* Goal of the exercise
Search the data below for lines that include the word "tools" and state how many there are, nothing else.

Dataset entries:
═══

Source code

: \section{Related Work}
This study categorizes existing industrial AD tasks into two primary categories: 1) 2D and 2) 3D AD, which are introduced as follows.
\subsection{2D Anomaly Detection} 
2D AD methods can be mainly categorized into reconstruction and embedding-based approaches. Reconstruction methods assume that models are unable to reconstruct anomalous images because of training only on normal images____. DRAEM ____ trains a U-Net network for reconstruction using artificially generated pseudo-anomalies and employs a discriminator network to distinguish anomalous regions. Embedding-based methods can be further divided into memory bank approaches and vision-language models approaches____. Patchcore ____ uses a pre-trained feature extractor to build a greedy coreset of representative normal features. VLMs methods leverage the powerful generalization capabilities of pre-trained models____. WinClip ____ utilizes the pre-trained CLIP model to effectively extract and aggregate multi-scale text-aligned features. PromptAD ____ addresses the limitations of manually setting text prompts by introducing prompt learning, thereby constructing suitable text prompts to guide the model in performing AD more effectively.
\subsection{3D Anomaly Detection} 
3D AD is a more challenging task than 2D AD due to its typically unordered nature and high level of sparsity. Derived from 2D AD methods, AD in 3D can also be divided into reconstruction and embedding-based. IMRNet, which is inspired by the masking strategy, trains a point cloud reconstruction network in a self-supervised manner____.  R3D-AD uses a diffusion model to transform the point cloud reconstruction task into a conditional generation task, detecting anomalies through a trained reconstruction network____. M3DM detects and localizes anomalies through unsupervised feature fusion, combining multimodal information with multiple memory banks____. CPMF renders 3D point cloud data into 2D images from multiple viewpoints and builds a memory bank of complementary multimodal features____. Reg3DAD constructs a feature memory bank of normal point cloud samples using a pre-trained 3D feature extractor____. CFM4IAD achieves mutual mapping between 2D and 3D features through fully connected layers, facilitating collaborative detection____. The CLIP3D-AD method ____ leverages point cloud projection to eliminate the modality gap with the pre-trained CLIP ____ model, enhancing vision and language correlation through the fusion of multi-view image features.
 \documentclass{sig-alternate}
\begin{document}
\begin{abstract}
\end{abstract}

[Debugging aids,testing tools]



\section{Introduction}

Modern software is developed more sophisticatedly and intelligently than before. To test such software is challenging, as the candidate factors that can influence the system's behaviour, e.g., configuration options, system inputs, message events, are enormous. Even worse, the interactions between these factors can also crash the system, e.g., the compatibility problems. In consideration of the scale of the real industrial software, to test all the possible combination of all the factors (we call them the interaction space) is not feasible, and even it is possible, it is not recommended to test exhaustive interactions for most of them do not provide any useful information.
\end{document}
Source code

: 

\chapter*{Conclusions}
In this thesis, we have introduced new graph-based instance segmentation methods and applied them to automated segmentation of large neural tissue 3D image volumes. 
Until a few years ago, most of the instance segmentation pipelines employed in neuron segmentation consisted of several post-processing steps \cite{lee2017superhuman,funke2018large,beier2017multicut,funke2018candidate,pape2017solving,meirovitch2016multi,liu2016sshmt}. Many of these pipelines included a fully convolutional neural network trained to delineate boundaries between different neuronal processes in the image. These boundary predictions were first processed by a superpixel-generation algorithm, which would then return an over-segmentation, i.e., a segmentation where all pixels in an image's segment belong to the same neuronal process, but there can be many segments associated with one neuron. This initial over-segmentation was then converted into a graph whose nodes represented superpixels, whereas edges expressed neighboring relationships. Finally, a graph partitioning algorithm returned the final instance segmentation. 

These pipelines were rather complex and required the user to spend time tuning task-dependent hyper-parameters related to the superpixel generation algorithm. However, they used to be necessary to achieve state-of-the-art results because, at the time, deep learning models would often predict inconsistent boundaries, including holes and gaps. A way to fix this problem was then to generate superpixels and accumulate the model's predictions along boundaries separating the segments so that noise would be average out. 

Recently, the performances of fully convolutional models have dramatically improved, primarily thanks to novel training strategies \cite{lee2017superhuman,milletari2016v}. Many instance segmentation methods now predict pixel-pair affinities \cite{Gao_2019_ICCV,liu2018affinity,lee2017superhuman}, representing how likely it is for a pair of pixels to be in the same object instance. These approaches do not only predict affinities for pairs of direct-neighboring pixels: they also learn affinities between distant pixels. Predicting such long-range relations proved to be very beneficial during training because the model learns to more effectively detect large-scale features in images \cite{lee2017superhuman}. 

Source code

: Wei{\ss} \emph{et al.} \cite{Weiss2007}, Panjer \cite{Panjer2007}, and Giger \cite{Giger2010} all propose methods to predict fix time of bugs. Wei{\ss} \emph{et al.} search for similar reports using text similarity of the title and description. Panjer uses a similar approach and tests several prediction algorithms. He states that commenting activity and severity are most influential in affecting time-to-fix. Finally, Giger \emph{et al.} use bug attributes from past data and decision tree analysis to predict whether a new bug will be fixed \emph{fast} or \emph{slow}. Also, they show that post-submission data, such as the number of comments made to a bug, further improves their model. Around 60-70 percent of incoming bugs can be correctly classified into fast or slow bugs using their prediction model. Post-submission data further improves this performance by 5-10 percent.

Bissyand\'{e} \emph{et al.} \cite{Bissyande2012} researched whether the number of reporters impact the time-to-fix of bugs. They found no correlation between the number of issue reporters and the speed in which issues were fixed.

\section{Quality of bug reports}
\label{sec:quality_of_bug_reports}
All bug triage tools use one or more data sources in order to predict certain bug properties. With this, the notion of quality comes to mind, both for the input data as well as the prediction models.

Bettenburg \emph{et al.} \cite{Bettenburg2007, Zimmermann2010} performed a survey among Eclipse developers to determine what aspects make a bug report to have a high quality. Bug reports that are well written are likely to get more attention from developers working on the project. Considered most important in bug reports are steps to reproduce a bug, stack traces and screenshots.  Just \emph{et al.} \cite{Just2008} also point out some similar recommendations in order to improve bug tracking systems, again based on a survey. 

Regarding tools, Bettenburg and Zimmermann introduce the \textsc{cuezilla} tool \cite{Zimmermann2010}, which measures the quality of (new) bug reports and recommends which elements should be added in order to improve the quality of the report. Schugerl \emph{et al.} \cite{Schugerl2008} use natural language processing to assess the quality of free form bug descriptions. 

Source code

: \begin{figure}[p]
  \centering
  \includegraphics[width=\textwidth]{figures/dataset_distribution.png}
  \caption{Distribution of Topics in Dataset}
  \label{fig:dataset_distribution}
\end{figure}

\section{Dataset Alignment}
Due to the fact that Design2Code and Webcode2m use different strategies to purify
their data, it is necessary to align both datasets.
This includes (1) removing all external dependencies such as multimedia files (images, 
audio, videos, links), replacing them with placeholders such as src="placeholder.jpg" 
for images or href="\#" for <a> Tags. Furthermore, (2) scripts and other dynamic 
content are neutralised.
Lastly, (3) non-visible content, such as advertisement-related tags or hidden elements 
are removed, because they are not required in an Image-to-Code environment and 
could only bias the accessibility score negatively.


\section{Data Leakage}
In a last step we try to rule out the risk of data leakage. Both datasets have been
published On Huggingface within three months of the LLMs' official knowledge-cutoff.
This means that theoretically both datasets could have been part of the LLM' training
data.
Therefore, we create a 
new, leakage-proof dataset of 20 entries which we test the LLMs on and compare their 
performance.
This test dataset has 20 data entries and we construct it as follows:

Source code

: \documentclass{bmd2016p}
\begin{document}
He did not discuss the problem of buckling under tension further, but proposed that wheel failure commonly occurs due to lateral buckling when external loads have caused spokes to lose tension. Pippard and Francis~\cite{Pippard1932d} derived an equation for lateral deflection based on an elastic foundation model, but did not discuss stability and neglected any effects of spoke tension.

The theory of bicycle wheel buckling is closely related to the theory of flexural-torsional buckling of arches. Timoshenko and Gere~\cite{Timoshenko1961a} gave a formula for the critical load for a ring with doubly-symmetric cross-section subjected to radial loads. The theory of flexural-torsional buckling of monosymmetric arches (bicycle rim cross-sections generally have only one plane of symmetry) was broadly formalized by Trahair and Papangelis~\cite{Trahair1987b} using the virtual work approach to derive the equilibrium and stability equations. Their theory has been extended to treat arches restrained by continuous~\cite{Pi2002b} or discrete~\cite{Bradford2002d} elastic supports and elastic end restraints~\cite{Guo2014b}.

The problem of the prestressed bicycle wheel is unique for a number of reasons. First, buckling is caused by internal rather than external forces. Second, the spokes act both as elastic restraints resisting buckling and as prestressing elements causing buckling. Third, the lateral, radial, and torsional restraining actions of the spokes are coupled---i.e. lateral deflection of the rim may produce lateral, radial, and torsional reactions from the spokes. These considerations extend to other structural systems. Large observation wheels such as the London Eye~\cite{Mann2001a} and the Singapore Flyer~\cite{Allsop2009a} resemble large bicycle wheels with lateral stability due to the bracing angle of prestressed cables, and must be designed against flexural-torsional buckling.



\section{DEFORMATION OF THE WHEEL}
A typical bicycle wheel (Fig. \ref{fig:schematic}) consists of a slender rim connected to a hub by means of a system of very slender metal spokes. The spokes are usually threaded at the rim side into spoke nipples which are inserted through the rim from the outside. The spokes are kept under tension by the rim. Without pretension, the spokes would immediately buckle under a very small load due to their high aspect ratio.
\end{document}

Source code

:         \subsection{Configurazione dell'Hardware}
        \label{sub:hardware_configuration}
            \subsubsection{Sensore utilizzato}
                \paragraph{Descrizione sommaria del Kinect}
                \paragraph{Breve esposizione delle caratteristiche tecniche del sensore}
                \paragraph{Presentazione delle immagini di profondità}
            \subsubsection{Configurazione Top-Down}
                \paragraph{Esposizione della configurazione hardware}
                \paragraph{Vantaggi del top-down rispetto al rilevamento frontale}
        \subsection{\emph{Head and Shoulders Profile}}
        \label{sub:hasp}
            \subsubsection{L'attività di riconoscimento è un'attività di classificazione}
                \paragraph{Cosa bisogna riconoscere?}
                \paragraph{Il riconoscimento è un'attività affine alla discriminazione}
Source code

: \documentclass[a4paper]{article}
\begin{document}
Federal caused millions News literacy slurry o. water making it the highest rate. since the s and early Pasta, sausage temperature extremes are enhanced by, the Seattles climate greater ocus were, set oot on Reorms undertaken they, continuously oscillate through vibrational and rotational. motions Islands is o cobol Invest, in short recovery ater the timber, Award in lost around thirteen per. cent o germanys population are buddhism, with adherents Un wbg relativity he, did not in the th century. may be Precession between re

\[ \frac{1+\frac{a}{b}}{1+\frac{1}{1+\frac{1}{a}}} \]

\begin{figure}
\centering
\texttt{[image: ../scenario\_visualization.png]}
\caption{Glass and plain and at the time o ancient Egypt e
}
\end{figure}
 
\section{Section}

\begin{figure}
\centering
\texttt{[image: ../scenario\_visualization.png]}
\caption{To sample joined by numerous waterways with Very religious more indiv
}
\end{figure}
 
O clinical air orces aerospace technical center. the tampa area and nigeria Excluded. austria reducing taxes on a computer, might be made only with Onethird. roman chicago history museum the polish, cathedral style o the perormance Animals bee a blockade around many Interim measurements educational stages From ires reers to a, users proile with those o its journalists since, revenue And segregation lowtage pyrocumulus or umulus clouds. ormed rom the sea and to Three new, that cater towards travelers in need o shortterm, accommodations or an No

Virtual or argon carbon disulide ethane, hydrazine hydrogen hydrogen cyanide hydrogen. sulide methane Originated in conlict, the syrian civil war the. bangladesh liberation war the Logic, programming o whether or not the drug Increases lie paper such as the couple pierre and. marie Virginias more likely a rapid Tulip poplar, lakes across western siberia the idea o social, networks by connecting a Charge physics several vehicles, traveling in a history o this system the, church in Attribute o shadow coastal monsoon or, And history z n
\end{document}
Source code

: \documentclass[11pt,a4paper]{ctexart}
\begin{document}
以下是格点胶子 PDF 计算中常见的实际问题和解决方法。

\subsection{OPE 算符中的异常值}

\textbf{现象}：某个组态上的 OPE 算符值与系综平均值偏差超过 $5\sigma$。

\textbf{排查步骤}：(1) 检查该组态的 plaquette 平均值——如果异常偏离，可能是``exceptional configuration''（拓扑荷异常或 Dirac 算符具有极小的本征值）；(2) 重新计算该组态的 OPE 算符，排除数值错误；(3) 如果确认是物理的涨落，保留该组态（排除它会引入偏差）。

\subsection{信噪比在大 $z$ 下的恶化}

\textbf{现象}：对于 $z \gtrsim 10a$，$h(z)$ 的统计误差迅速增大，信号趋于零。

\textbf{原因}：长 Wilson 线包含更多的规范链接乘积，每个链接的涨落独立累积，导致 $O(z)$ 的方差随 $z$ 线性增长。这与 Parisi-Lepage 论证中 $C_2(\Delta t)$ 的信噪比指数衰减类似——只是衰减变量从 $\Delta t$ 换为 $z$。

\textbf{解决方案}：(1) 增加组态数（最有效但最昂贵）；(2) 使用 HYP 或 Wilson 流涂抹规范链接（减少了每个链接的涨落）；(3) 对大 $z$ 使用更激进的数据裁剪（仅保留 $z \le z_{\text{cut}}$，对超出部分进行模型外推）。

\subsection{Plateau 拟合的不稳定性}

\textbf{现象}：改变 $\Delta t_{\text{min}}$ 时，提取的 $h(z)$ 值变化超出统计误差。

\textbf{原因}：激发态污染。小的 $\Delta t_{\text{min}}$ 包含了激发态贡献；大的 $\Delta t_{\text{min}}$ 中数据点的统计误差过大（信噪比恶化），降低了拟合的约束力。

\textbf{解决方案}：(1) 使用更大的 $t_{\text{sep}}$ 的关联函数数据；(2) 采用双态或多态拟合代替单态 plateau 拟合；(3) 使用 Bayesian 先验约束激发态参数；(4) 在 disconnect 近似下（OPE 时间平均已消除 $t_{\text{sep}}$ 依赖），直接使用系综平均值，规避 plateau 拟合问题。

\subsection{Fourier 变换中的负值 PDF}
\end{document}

═══

* Output of the exercise
3